Section 138(b) of the Negotiable Instruments Act, 1881 was defective in law. The factual matrix giving rise to the impugned prosecutions are to the effect cheques were drawn by the petitioner company through its director/authorized signatory, Vijay Kumar Kanoria. The cheques upon being presented for payment were returned unpaid with the endorsement insufficient fund in your account. Thereupon the opposite party issued notices under Section 138(b) addressing it to Vijay Kumar Kanoria, son of Govind Prosad Kanoria, authorised signatory of Gena Marketing Pvt. Ltd. at the registered office of the company In spite of receipt of such notices, no payment was made and the impugned prosecutions were lodged. For the sake of adjudication, one of such notices sent under Section 138(b) of the Negotiable Instruments Act, 1881 is set out herein below :- To Sri Vijoy Kumar Kanoria Son of Govind Prosad Kanoria Authroised signatory of Gena Marketing Pvt.

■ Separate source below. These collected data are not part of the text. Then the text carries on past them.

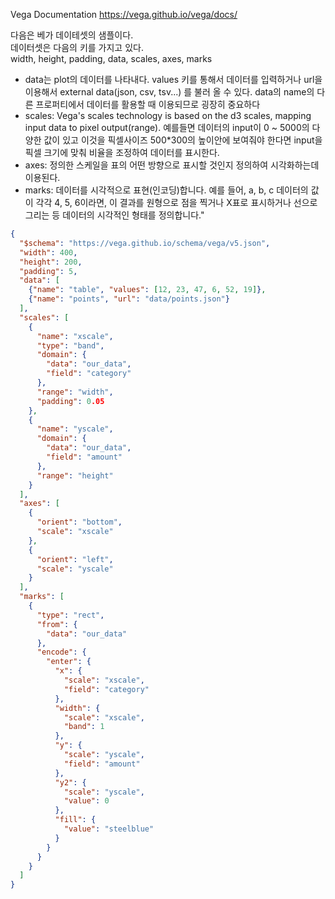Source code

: Vega Documentation https://vega.github.io/vega/docs/  

다음은 베가 데이테셋의 샘플이다.   
데이터셋은 다음의 키를 가지고 있다.  
width, height, padding, data, scales, axes, marks  
- data는 plot의 데이터를 나타내다. values 키를 통해서 데이터를 입력하거나 url을 이용해서 external data(json, csv, tsv...) 를 불러 올 수 있다. data의 name의 다른 프로퍼티에서 데이터를 활용할 때 이용되므로 굉장히 중요하다
- scales: Vega's scales technology is based on the d3 scales, mapping input data to pixel output(range). 예를들면 데이터의 input이 0 ~ 5000의 다양한 값이 있고 이것을 픽셀사이즈 500*300의 높이안에 보여줘야 한다면 input을 픽셀 크기에 맞춰 비율을 조정하여 데이터를 표시한다.
- axes: 정의한 스케일을 표의 어떤 방향으로 표시할 것인지 정의하여 시각화하는데 이용된다.  
- marks: 데이터를 시각적으로 표현(인코딩)합니다. 예를 들어, a, b, c 데이터의 값이 각각 4, 5, 6이라면, 이 결과를 원형으로 점을 찍거나 X표로 표시하거나 선으로 그리는 등 데이터의 시각적인 형태를 정의합니다."  

```JSON
{
  "$schema": "https://vega.github.io/schema/vega/v5.json",
  "width": 400,
  "height": 200,
  "padding": 5,
  "data": [ 
    {"name": "table", "values": [12, 23, 47, 6, 52, 19]}, 
    {"name": "points", "url": "data/points.json"}
  ],
  "scales": [
    {
      "name": "xscale",
      "type": "band",
      "domain": {
        "data": "our_data",
        "field": "category"
      },
      "range": "width",
      "padding": 0.05
    },
    {
      "name": "yscale",
      "domain": {
        "data": "our_data",
        "field": "amount"
      },
      "range": "height"
    }
  ],
  "axes": [
    {
      "orient": "bottom",
      "scale": "xscale"
    },
    {
      "orient": "left",
      "scale": "yscale"
    }
  ],
  "marks": [
    {
      "type": "rect",
      "from": {
        "data": "our_data"
      },
      "encode": {
        "enter": {
          "x": {
            "scale": "xscale",
            "field": "category"
          },
          "width": {
            "scale": "xscale",
            "band": 1
          },
          "y": {
            "scale": "yscale",
            "field": "amount"
          },
          "y2": {
            "scale": "yscale",
            "value": 0
          },
          "fill": {
            "value": "steelblue"
          }
        }
      }
    }
  ]
}

```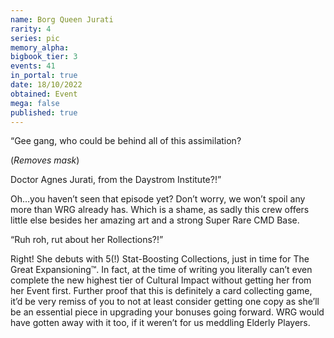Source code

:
 ```yaml
---
name: Borg Queen Jurati
rarity: 4
series: pic
memory_alpha:
bigbook_tier: 3
events: 41
in_portal: true
date: 18/10/2022
obtained: Event
mega: false
published: true
---
```


“Gee gang, who could be behind all of this assimilation?

(*Removes mask*)

Doctor Agnes Jurati, from the Daystrom Institute?!”

Oh…you haven’t seen that episode yet? Don’t worry, we won’t spoil any more than WRG already has. Which is a shame, as sadly this crew offers little else besides her amazing art and a strong Super Rare CMD Base.

“Ruh roh, rut about her Rollections?!”

Right! She debuts with 5(!) Stat-Boosting Collections, just in time for The Great Expansioning:tm:. In fact, at the time of writing you literally can’t even complete the new highest tier of Cultural Impact without getting her from her Event first. Further proof that this is definitely a card collecting game, it’d be very remiss of you to not at least consider getting one copy as she’ll be an essential piece in upgrading your bonuses going forward. WRG would have gotten away with it too, if it weren’t for us meddling Elderly Players.
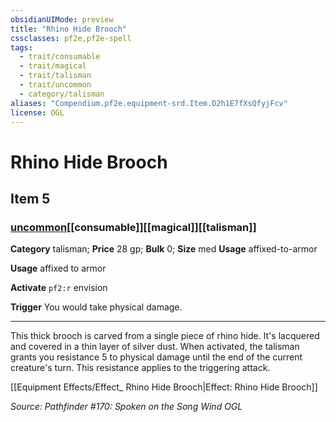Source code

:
 ```yaml
---
obsidianUIMode: preview
title: "Rhino Hide Brooch"
cssclasses: pf2e,pf2e-spell
tags:
  - trait/consumable
  - trait/magical
  - trait/talisman
  - trait/uncommon
  - category/talisman
aliases: "Compendium.pf2e.equipment-srd.Item.D2h1E7fXsQfyjFcv"
license: OGL
---
```

# Rhino Hide Brooch
## Item 5
### [uncommon](uncommon "Uncommon Rarity Trait")[[consumable]][[magical]][[talisman]]

**Category** talisman; 
**Price** 28 gp; 
**Bulk** 0; **Size** med
**Usage** affixed-to-armor

**Usage** affixed to armor

**Activate** `pf2:r` envision

**Trigger** You would take physical damage.

* * *

This thick brooch is carved from a single piece of rhino hide. It's lacquered and covered in a thin layer of silver dust. When activated, the talisman grants you resistance 5 to physical damage until the end of the current creature's turn. This resistance applies to the triggering attack.

[[Equipment Effects/Effect_ Rhino Hide Brooch|Effect: Rhino Hide Brooch]]

*Source: Pathfinder #170: Spoken on the Song Wind*
*OGL*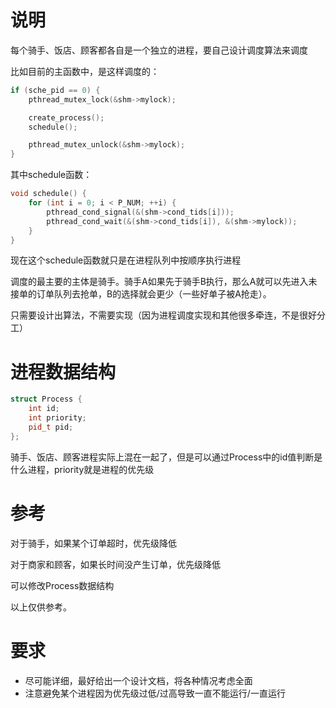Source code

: # 说明
每个骑手、饭店、顾客都各自是一个独立的进程，要自己设计调度算法来调度

比如目前的主函数中，是这样调度的：
```cpp
if (sche_pid == 0) {
    pthread_mutex_lock(&shm->mylock);

    create_process();
    schedule();

    pthread_mutex_unlock(&shm->mylock);
}
```
其中schedule函数：
```cpp
void schedule() {
    for (int i = 0; i < P_NUM; ++i) {
        pthread_cond_signal(&(shm->cond_tids[i]));
        pthread_cond_wait(&(shm->cond_tids[i]), &(shm->mylock));
    }
}
```
现在这个schedule函数就只是在进程队列中按顺序执行进程


调度的最主要的主体是骑手。骑手A如果先于骑手B执行，那么A就可以先进入未接单的订单队列去抢单，B的选择就会更少（一些好单子被A抢走）。

只需要设计出算法，不需要实现（因为进程调度实现和其他很多牵连，不是很好分工）

# 进程数据结构
```cpp
struct Process {
    int id;
    int priority;
    pid_t pid;
};
```
骑手、饭店、顾客进程实际上混在一起了，但是可以通过Process中的id值判断是什么进程，priority就是进程的优先级

# 参考
对于骑手，如果某个订单超时，优先级降低

对于商家和顾客，如果长时间没产生订单，优先级降低

可以修改Process数据结构

以上仅供参考。

# 要求
- 尽可能详细，最好给出一个设计文档，将各种情况考虑全面
- 注意避免某个进程因为优先级过低/过高导致一直不能运行/一直运行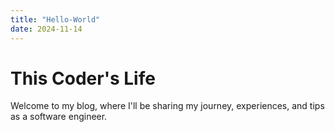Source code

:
 ```yaml
---
title: "Hello-World"
date: 2024-11-14
---
```



<!DOCTYPE html>
<html lang="en">
<body>
    <div class="container">
        <h1>This Coder's Life</h1>
        <p>Welcome to my blog, where I'll be sharing my journey, experiences, and tips as a software engineer.</p>
    </div>
</body>
</html>
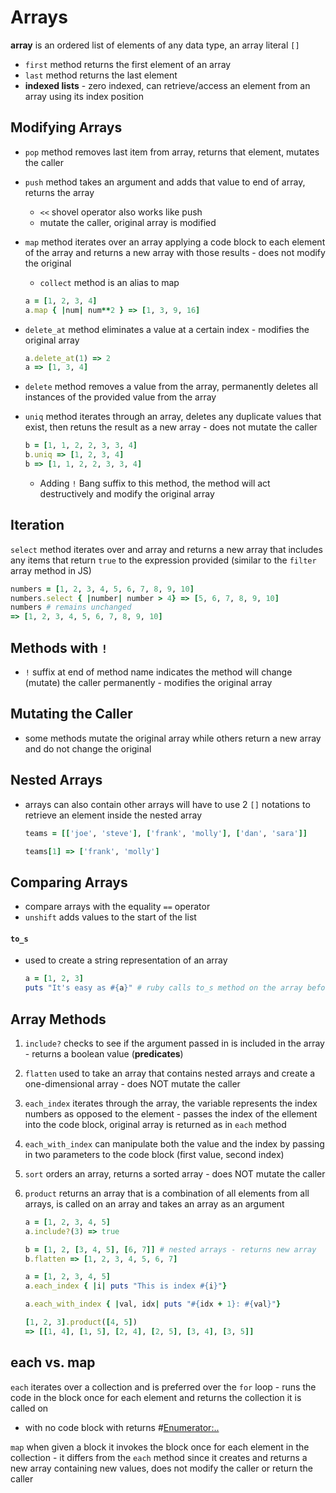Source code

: # Arrays

**array** is an ordered list of elements of any data type, an array literal `[]` 

- `first` method returns the first element of an array
- `last` method returns the last element
- **indexed lists** - zero indexed, can retrieve/access an element from an array using its index position

## Modifying Arrays

- `pop` method removes last item from array, returns that element, mutates the caller

- `push` method takes an argument and adds that value to end of array, returns the array

  - `<<` shovel operator also works like push
  - mutate the caller, original array is modified 

- `map` method iterates over an array applying a code block to each element of the array and returns a new array with those results - does not modify the original

  - `collect` method is an alias to map

  ```ruby
  a = [1, 2, 3, 4]
  a.map { |num| num**2 } => [1, 3, 9, 16]
  ```

- `delete_at` method eliminates a value at a certain index - modifies the original array

  ```ruby
  a.delete_at(1) => 2
  a => [1, 3, 4]
  ```

- `delete` method removes a value from the array, permanently deletes all instances of the provided value from the array

- `uniq` method iterates through an array, deletes any duplicate values that exist, then retuns the result as a new array - does not mutate the caller

  ```ruby
  b = [1, 1, 2, 2, 3, 3, 4]
  b.uniq => [1, 2, 3, 4]
  b => [1, 1, 2, 2, 3, 3, 4]
  ```

  - Adding `!` Bang suffix to this method, the method will act destructively and modify the original array 

## Iteration

`select` method iterates over and array and returns a new array that includes any items that return `true` to the expression provided (similar to the `filter` array method in JS)

```ruby
numbers = [1, 2, 3, 4, 5, 6, 7, 8, 9, 10]
numbers.select { |number| number > 4} => [5, 6, 7, 8, 9, 10]
numbers # remains unchanged
=> [1, 2, 3, 4, 5, 6, 7, 8, 9, 10]
```

## Methods with `!`

- `!` suffix at end of method name indicates the method will change (mutate) the caller permanently - modifies the original array

## Mutating the Caller

- some methods mutate the original array while others return a new array and do not change the original

## Nested Arrays

- arrays can also contain other arrays will have to use 2 `[]` notations to retrieve an element inside the nested array

  ```ruby
  teams = [['joe', 'steve'], ['frank', 'molly'], ['dan', 'sara']]
  
  teams[1] => ['frank', 'molly']
  ```

## Comparing Arrays

- compare arrays with the equality `==` operator 
- `unshift` adds values to the start of the list



#### `to_s`

- used to create a string representation of an array

  ```ruby
  a = [1, 2, 3]
  puts "It's easy as #{a}" # ruby calls to_s method on the array before concatenating it to the string
  ```

## Array Methods

1. `include?` checks to see if the argument passed in is included in the array - returns a boolean value (**predicates**)

2. `flatten` used to take an array that contains nested arrays and create a one-dimensional array - does NOT mutate the caller

3. `each_index` iterates through the array, the variable represents the index numbers as opposed to the element - passes the index of the ellement into the code block, original array is returned as in `each` method

4. `each_with_index` can manipulate both the value and the index by passing in two parameters to the code block (first value, second index)

5. `sort` orders an array, returns a sorted array - does NOT mutate the caller

6. `product` returns an array that is a combination of all elements from all arrays, is called on an array and takes an array as an argument 

   ```ruby
   a = [1, 2, 3, 4, 5]
   a.include?(3) => true
   
   b = [1, 2, [3, 4, 5], [6, 7]] # nested arrays - returns new array
   b.flatten => [1, 2, 3, 4, 5, 6, 7]
   
   a = [1, 2, 3, 4, 5]
   a.each_index { |i| puts "This is index #{i}"}
   
   a.each_with_index { |val, idx| puts "#{idx + 1}: #{val}"}
   
   [1, 2, 3].product([4, 5])
   => [[1, 4], [1, 5], [2, 4], [2, 5], [3, 4], [3, 5]]
   ```

   

## each vs. map

`each` iterates over a collection and is preferred over the `for` loop - runs the code in the block once for each element and returns the collection it is called on

- with no code block with returns #<Enumerator:..>

`map` when given a block it invokes the block once for each element in the collection - it differs from the `each` method since it creates and returns a new array containing new values, does not modify the caller or return the caller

Ltd. 27A, Waterloo Street Kolkata 700 069. Date : 26.07.2010 Sub: Dishonour of cheque bearing cheque no. 272223 of State Bank of India, Esplanade, 9B, Esplanade Row Street, Calcutta, West Bengal 700 069 dated 30.6.2010 amounting to Rs. 3,50,00,000/- Sir, My Client : Somnath Guin son of Sri Jamini Kanta Guin, Rajmata Bhawan, Burrabazar, Medinipur Town, District : Pachim Medinipur. Under instructions from and on behalf of my client above named, this is to inform you that the

cheque amounting to Rs. 3,50,00,000/- under reference has been deposited by my client to his Banker, Axis Bank Ltd., Kharagpur Branch on 8.7.2010, however, my client s banker through the letter dated 12 th July, 2010 as served upon my client informed him that the said cheque has been dishonoured due to insufficient fund in your account. By this notice/letter I do hereby request you to make payment of the said amount of Rs. 3,50,00,000/- to my client within 15 (fifteen) days from the date of receipt of the instant notice/letter, failing which my client may be compelled to take appropriate steps under the provisions of law against you before the appropriate forum without any further reference to you. Thanking you, Yours faithfully, (Pingal Bhattaharyya) Advocate Mr. Bhattacharjee, learned advocate appearing for the petitioners submitted that the notice under Section 138(b) of the Negotiable Instruments Act, 1881 is to be issued upon the drawer of the cheque. Admittedly, the petitioner no.1/company is the drawer of the cheque and notice being issued in the name of the petitioner no.2 does not comply with the aforesaid requirement of law. Hence the impugned prosecutions are liable to be quashed on such score. Per contra, Mr. Sandipan Ganguly, learned advocate for the opposite party/complainant submitted that the notice was sent to the registered office of the company and although it bore the name of petitioner no.2, director/authorized signatory of the company, in effect, it was a notice to the company calling upon it to make payment in accordance with law to avoid penal liability. Both the parties relied on various authorities in support of their contentions.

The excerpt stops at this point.